Decapping enzyme participates in repression by the Pum N-terminus. (A) RNAi-mediated depletion of the Dcp2 mRNA after 5 days of dsRNA treatment was measured using RT-qPCR. Fold changes were calculated relative to non-targeting control (NTC). Mean log₂ fold change and 95% credible intervals for three biological replicates with three technical replicates each are reported in the graph. Data and statistics are reported in Supplementary Table S1. (B) The effect of inhibition of decapping on repression of Nluc 2× MS2 reporter protein and mRNA levels by the Pum N-terminus was measured using the tethered function dual luciferase assay. Decapping was inhibited by RNAi mediated depletion of Dcp2 and over-expression of the dominant negative mutant Dcp2 E361Q. Repression activity was calculated relative to tethered EGFP negative control within the same RNAi condition.
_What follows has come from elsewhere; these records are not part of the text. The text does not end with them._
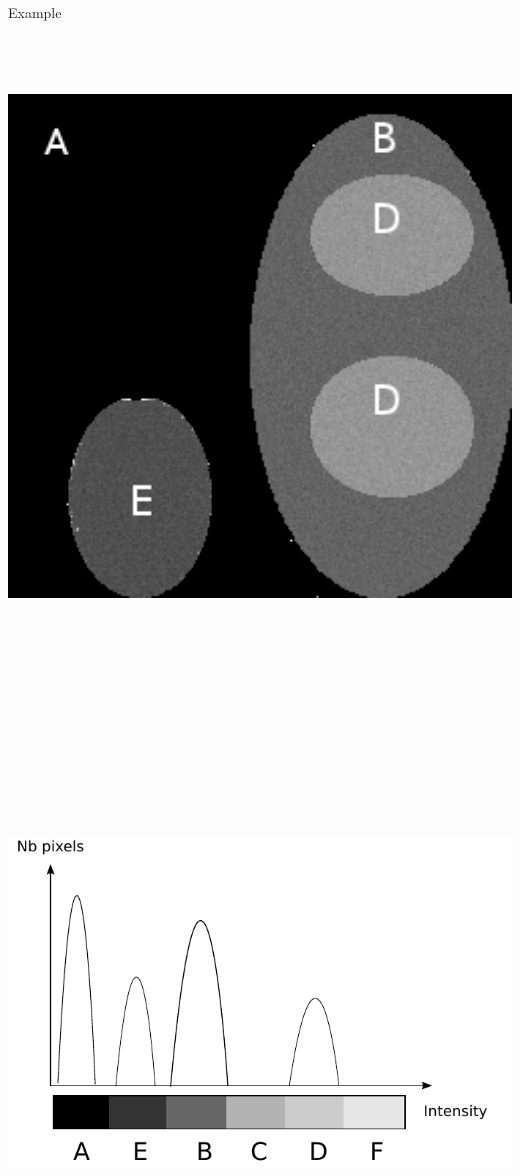 \begin{frame}
			\begin{exampleblock}{Example}
				\begin{columns}[c]
					\column{5em}
					\includegraphics[trim= -5mm 0mm 0mm 0mm, clip, height=1\textwidth]{image/lobe_img.png}
					\column{5em}
					\includegraphics[trim= -5mm 0mm 0mm 0mm, clip, height=1.2\textwidth]{image/lobe_hist.pdf}

\end{columns}
\end{exampleblock}
\end{frame}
Tethered Dcp1 served as a positive control. Mean log₂ fold change and 95% credible intervals are graphed from three biological replicates. Data and statistics are reported in Supplementary Table S1. For significance calling, a ‘*’ denotes a posterior probability >0.95 that the difference relative to the negative control is in the indicated direction. The ‘**' indicates a posterior probability of >0.95 that the indicated difference is at least 1.3-fold. An ‘x’ marks a posterior probability >0.95 that the indicated difference is no more than 1.3-fold in either direction. (C) Northern blot detection of Nluc 2× MS2 reporter and FFluc internal control in three biological replicate samples for tethered effectors analyzed in panel A. Each lane of the gel contains 5 μg of total RNA. Ethidium Bromide detection of rRNA was used to assess integrity and equivalent loading of the RNA samples. (D) Western blot of the V5-epitope tagged MS2 fusion effector proteins and Dcp2 E361Q used in panel B from three biological replicates. Equivalent mass of protein from each sample was probed with anti-V5 antibody.

Figure 11.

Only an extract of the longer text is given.